Письмо XLV. Д. Ц. - С. Л.

Письмо XLV. Д. Ц. - С. Л.

12 ноября 2003

Дело техники

Ох, давненько я к Вам не писал... А с другой стороны - и то сказать: какой кому от нашей переписки прок?

К примеру, для некоего homo (esse), репрезентировавшего себя как "Дотошный Читатель", она - вроде как ненастоящие елочные игрушки: не приносит никакой радости. "В "ЧП" регулярно печатаются письма г-на Циликина к г-ну Лурье и от г-на Лурье к г-ну Циликину под названием "Письма полумертвого человека". В этих письмах - ни единой положительной эмоции и ни одного положительного эпитета". И дальше вот что (отклик - еще летний, да недосуг было Вам его передать): "Нытье г-на Циликина и г-на Лурье чеховское, "возвышенное". Оно задает тон газете.

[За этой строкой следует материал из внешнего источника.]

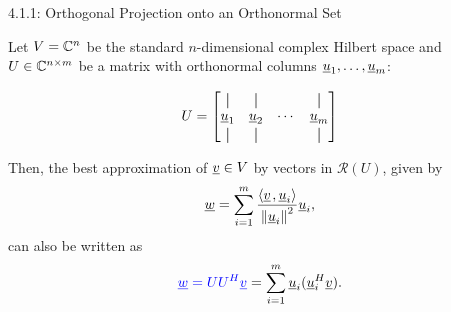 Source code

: \documentclass[10pt,letterpaper,english]{beamer}
\begin{document}
\begin{frame}{4.1.1: Orthogonal Projection onto an Orthonormal Set}

Let $V = \ComplexNumbers^n$ be the standard $n$-dimensional complex Hilbert space and $U \in \ComplexNumbers^{n\times m}$ be a matrix with orthonormal columns $\vecnot{u}_1,\ldots,\vecnot{u}_m$:

\[ U = \begin{bmatrix} \vertbar & \vertbar & & \vertbar \\ \vecnot{u}_1 & \vecnot{u}_2 & \cdots & \vecnot{u}_m \\ \vertbar & \vertbar & & \vertbar \end{bmatrix} \]

\vspace{4mm}

Then, the best approximation of $\vecnot{v}\in V$ by vectors in $\mathcal{R}(U)$, given by
\begin{equation*}
\vecnot{w} = \sum_{i=1}^m \frac{ \inner{ \vecnot{v} }{ \vecnot{u}_i } }{ \left\| \vecnot{u}_i \right\|^2 } \vecnot{u}_i,
\end{equation*}
can also be written as
\[ {\color{blue}\vecnot{w} = U U^H \vecnot{v}} = \sum_{i=1}^m \vecnot{u}_i (\vecnot{u}_i^H \vecnot{v}). \]

\end{frame}
\end{document}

Вот в статье о конкурсе на новое здание Мариинки - ни одного положительного эпитета. И о юбилейных торжествах 300-летия Петербурга - ни единого доброго слова. Одно только непереводимое ни на какой язык слово "пошлость"". Резюмирует ДЧ так: "Как бы опять не доныться, не добрюзжаться до чего-нибудь нехорошего".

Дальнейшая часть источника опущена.